Die Zuständigkeit der Europäischen Union (EU) für den Verbraucherschutz beruht auf verschiedenen Regelungen des Vertrages über die Arbeitsweise der Europäischen Union (AEUV). Die Instrumente zur Durchsetzung des EU-Verbraucherschutzes ergeben sich aus dem (sekundären) Gemeinschaftsrecht, dessen verschiedene Rechtssetzungsakte in Art 288 AEUV näher beschrieben sind.

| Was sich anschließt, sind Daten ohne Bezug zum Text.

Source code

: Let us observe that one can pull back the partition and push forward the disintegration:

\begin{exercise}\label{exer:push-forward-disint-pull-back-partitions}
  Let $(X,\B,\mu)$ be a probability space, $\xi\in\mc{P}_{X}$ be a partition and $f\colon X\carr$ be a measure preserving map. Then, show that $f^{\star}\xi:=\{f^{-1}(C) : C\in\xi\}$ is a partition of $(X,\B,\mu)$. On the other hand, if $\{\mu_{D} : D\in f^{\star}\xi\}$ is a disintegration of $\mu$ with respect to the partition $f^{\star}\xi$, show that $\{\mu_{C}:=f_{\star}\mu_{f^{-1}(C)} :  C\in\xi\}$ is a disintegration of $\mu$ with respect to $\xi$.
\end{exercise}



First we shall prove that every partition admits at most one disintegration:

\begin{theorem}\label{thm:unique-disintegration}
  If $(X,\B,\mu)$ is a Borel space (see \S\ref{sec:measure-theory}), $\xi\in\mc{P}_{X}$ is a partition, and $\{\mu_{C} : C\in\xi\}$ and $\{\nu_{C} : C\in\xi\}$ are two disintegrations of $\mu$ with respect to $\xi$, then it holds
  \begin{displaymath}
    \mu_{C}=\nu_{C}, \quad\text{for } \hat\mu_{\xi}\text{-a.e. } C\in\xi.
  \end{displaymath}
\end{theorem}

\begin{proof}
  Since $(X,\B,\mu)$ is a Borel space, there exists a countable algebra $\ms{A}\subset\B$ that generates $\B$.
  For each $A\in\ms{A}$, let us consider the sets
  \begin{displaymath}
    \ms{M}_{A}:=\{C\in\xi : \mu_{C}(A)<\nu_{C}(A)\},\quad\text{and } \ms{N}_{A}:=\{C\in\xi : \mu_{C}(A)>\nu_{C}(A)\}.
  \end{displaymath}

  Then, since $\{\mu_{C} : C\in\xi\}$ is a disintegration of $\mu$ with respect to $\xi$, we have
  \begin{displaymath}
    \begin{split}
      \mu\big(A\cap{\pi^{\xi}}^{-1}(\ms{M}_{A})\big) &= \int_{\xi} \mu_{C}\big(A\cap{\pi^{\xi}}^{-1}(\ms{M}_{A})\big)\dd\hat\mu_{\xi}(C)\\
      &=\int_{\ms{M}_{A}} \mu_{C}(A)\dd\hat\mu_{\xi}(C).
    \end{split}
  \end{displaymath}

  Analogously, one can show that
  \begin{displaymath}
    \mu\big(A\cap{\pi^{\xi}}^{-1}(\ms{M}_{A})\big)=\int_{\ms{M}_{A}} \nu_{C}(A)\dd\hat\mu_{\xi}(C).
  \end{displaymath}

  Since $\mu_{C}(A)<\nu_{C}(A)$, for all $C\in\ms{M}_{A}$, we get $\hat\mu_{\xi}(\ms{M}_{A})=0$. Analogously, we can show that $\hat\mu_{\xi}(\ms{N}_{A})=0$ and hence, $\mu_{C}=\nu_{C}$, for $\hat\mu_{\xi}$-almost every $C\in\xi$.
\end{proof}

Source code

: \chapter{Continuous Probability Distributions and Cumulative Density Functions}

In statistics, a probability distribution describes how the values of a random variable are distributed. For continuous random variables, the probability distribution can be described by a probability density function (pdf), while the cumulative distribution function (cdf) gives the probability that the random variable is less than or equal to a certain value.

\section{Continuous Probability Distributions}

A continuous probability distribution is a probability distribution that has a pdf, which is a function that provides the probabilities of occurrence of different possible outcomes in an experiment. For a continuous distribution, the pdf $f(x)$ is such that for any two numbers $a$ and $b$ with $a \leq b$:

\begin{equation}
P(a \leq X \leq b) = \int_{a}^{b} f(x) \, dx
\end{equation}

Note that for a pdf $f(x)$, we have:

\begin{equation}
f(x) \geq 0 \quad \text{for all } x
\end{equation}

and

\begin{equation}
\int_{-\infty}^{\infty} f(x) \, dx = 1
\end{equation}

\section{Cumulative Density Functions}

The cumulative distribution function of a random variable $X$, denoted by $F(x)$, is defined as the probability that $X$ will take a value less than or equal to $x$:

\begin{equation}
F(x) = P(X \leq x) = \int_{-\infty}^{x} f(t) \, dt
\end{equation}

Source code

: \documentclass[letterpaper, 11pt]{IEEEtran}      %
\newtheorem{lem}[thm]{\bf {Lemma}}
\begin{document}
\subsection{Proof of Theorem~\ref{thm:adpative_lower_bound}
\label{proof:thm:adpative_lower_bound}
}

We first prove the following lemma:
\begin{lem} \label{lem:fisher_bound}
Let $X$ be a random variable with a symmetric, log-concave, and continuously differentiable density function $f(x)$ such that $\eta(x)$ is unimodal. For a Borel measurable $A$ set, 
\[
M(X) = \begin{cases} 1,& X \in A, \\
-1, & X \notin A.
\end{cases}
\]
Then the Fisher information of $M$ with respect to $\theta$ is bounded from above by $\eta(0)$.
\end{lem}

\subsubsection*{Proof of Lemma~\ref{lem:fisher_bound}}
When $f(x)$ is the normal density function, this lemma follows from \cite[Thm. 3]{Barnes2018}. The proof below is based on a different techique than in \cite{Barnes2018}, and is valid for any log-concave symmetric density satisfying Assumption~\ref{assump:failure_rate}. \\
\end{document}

Für das Verbraucherrecht sind vor allem EU-Richtlinien und EU- Verordnungen zu nennen. Während die Richtlinien von den Mitgliedstaaten erst noch innerhalb von zwei Jahren in nationales Recht umgesetzt werden müssen, gelten EU-Verordnungen direkt und unmittelbar in allen Mitgliedstaaten der EU.

Beispiele für die Bedeutung des europäischen Verbraucherrechtes

Zahlreiche Verbraucher*innen haben bereits von der Möglichkeit Gebrauch gemacht, einen online, telefonisch oder außerhalb von Geschäftsräumen abgeschlossen Kaufvertrag, zu widerrufen. Diese Regelung beruht auf einer europarechtlichen Richtlinie (EU-Richtlinie 2011/83/EU vom 25.Oktober 2011). Der deutsche Gesetzgeber hat in Umsetzung des europäischen Rechtes das Widerrufsrecht in den §§ 312 ff, 355 ff des Bürgerlichen Gesetzbuches (BGB) geregelt. Damit gibt es für einige, aber längst noch nicht für alle Verträge, die Möglichkeit des Widerrufes.
Für 2026 ist eine wichtige Reform geplant, die eine vereinfachte Wahrnehmung dieses Rechtes durch einen Online-Widerrufsbutton sowie eine Ausweitung auf noch mehr Vertragsarten ermöglichen soll.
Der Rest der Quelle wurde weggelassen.